● **What the task asks**
From the entries below, reproduce exactly the line containing "- [Social Movement", the line containing "- [Activist Handbook](https://activisthandbook.org/tools)", and every line in between, with nothing added.

● **Provided data**
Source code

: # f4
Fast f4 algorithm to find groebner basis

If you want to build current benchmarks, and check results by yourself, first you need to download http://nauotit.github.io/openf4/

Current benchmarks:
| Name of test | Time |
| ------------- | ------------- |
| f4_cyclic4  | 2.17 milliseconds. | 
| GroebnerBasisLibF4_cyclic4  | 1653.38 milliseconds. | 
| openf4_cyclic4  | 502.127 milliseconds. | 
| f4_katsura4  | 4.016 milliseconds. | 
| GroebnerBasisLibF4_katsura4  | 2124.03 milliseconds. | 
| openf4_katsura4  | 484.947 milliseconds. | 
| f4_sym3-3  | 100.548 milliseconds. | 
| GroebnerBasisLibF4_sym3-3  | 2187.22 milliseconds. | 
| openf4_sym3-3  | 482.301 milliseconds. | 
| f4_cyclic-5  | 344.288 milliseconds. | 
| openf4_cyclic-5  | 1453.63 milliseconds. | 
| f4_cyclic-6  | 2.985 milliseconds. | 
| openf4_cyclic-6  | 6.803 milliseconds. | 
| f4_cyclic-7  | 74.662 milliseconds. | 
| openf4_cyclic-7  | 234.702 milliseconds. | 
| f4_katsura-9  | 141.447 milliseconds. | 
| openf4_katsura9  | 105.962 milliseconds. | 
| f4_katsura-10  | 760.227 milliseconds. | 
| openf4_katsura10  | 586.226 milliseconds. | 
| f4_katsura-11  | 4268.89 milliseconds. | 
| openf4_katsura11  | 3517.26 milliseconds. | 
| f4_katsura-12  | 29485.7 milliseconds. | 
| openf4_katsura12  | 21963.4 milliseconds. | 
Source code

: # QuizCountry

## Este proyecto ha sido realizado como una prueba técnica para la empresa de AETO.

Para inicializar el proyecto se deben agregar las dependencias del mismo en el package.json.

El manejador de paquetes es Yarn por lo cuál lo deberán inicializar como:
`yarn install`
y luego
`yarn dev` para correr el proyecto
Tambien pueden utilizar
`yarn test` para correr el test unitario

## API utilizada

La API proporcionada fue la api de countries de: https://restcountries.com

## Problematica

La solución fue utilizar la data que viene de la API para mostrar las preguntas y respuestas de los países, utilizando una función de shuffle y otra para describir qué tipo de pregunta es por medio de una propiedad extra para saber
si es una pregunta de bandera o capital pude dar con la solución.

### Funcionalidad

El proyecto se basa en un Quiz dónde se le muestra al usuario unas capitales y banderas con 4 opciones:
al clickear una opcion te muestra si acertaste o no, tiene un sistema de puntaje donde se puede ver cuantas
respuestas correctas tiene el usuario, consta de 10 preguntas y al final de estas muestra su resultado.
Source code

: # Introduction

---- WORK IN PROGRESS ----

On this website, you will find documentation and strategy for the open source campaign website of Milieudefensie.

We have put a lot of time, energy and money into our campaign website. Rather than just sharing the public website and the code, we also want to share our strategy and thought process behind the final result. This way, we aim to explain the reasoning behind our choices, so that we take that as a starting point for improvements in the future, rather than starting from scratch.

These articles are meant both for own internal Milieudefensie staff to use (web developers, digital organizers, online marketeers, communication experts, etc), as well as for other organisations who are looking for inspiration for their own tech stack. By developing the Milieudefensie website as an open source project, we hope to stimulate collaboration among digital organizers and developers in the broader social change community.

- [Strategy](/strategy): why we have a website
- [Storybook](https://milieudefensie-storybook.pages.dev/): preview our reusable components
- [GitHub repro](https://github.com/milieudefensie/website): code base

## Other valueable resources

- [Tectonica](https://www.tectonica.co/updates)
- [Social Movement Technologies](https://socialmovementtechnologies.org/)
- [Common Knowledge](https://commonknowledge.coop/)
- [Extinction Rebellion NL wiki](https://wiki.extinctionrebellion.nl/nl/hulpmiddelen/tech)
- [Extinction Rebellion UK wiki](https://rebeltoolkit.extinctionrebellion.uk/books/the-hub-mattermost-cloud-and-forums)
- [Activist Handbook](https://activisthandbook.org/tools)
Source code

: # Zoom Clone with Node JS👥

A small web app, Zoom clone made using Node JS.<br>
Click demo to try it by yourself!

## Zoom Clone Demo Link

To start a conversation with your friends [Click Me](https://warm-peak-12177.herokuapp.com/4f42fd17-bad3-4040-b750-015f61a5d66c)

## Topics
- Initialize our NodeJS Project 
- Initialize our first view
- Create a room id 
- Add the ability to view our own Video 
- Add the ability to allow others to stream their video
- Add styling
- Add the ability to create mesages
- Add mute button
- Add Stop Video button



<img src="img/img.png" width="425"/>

● **Expected answer**
- [Social Movement Technologies](https://socialmovementtechnologies.org/)
- [Common Knowledge](https://commonknowledge.coop/)
- [Extinction Rebellion NL wiki](https://wiki.extinctionrebellion.nl/nl/hulpmiddelen/tech)
- [Extinction Rebellion UK wiki](https://rebeltoolkit.extinctionrebellion.uk/books/the-hub-mattermost-cloud-and-forums)
- [Activist Handbook](https://activisthandbook.org/tools)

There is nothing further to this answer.